• Exercise aim:
Only lines with the word "github" belong in the answer; copy them from the records below.

• Records for the task:

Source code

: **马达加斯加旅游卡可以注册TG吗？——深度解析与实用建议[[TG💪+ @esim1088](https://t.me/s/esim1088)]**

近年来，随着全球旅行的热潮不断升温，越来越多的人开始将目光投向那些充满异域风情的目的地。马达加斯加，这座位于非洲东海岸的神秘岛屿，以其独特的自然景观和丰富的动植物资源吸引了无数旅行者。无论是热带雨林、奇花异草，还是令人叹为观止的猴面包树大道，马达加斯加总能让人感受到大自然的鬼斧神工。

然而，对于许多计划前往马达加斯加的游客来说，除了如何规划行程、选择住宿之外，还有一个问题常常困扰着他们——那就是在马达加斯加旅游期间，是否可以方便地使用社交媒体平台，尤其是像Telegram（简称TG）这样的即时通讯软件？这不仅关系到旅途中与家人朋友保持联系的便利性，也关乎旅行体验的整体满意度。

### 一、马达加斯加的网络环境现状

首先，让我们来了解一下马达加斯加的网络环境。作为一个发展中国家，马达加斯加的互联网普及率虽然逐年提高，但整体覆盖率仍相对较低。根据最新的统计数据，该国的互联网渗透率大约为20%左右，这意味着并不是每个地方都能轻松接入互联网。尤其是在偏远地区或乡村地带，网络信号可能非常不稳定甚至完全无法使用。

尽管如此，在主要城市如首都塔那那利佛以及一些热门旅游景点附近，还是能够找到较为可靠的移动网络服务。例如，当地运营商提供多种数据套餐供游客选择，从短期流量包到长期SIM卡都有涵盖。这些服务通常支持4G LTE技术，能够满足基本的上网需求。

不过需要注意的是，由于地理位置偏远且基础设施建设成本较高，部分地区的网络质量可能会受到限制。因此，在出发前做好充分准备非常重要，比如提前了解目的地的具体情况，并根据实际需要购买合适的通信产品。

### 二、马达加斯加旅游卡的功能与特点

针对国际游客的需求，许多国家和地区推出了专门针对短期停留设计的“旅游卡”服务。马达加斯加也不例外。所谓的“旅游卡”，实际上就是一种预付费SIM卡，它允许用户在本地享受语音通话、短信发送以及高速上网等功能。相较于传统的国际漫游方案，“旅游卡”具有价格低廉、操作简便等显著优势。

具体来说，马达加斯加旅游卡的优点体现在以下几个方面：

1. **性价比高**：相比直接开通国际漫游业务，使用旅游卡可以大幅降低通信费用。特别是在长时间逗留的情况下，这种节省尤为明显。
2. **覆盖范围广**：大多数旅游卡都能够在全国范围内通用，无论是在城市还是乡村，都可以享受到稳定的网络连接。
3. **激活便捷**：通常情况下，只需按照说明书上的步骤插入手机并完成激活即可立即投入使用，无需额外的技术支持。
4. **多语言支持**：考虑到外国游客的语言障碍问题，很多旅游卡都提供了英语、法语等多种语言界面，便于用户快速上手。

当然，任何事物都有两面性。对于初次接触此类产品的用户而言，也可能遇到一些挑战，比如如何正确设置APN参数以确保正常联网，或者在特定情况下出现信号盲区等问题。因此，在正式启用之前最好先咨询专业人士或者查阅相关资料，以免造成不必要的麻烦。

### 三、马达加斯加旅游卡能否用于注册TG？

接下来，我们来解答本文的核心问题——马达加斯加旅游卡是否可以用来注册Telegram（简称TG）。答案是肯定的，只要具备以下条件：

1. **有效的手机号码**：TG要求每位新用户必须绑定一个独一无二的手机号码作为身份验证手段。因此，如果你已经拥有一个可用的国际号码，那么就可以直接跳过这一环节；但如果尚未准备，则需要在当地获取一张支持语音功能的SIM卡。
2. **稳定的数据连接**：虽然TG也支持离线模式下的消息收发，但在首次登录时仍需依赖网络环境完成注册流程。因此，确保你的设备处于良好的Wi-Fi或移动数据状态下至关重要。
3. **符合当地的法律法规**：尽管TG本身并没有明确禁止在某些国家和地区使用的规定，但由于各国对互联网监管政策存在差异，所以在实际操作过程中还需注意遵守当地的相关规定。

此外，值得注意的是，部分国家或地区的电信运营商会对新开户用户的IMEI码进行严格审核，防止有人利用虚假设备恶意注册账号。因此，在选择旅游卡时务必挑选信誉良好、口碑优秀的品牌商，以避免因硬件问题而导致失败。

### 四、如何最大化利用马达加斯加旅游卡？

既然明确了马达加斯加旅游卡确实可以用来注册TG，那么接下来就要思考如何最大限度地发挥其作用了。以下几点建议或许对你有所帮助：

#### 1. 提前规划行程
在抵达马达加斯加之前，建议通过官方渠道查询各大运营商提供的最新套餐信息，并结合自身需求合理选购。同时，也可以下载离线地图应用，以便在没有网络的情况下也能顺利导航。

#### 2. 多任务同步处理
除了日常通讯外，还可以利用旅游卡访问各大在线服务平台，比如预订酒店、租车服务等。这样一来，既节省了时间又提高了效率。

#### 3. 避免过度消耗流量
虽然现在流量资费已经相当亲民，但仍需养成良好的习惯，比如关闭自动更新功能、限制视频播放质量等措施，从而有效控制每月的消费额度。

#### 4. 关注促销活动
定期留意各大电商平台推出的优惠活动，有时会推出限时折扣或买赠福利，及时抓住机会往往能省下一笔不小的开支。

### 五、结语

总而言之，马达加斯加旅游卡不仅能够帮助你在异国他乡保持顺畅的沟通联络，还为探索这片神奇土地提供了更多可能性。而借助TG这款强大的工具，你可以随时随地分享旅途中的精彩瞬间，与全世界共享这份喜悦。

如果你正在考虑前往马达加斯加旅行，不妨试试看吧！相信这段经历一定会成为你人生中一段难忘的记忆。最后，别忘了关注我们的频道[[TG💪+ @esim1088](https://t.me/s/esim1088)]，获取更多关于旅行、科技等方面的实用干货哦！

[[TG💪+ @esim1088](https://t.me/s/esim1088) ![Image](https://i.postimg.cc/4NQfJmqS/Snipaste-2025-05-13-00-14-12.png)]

---

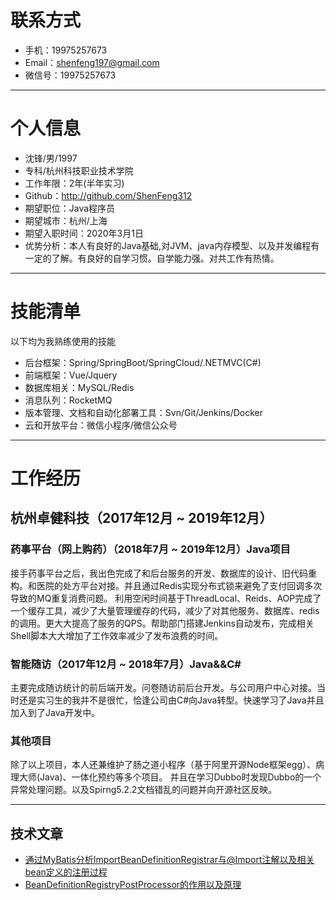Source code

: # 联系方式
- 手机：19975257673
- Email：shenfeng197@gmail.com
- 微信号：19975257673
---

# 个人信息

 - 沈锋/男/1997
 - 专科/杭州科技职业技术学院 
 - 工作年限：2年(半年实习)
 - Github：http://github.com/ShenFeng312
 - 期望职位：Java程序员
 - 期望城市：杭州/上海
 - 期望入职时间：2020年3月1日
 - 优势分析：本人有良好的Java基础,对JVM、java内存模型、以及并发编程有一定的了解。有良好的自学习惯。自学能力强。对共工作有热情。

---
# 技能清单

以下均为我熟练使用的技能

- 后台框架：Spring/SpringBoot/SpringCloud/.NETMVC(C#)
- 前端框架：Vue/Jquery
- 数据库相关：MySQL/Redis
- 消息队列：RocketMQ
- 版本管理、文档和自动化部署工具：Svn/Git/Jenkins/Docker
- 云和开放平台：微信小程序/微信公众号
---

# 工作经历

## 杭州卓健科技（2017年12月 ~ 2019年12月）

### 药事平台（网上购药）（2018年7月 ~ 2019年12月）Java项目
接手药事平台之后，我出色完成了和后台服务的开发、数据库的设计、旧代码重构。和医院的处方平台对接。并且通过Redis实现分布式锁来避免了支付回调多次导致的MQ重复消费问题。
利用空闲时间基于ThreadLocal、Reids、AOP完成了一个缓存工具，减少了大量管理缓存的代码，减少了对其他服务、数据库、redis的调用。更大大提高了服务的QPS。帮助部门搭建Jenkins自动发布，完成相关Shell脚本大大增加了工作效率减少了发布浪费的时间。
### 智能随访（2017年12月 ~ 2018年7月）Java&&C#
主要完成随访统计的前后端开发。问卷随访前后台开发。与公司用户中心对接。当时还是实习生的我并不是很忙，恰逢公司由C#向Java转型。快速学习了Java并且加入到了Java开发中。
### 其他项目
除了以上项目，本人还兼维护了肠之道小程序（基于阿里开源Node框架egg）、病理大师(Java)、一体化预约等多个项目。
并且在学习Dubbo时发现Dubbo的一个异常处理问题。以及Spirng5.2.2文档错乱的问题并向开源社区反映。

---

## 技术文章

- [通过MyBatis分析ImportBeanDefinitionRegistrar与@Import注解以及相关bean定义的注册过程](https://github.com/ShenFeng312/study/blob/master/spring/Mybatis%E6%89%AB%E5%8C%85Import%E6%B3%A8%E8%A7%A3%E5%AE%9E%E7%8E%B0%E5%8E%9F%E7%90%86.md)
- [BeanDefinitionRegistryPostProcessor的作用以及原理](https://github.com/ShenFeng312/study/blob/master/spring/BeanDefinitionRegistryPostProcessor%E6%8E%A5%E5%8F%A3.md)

• Solution for this exercise:
 - Github：http://github.com/ShenFeng312
- [通过MyBatis分析ImportBeanDefinitionRegistrar与@Import注解以及相关bean定义的注册过程](https://github.com/ShenFeng312/study/blob/master/spring/Mybatis%E6%89%AB%E5%8C%85Import%E6%B3%A8%E8%A7%A3%E5%AE%9E%E7%8E%B0%E5%8E%9F%E7%90%86.md)
- [BeanDefinitionRegistryPostProcessor的作用以及原理](https://github.com/ShenFeng312/study/blob/master/spring/BeanDefinitionRegistryPostProcessor%E6%8E%A5%E5%8F%A3.md)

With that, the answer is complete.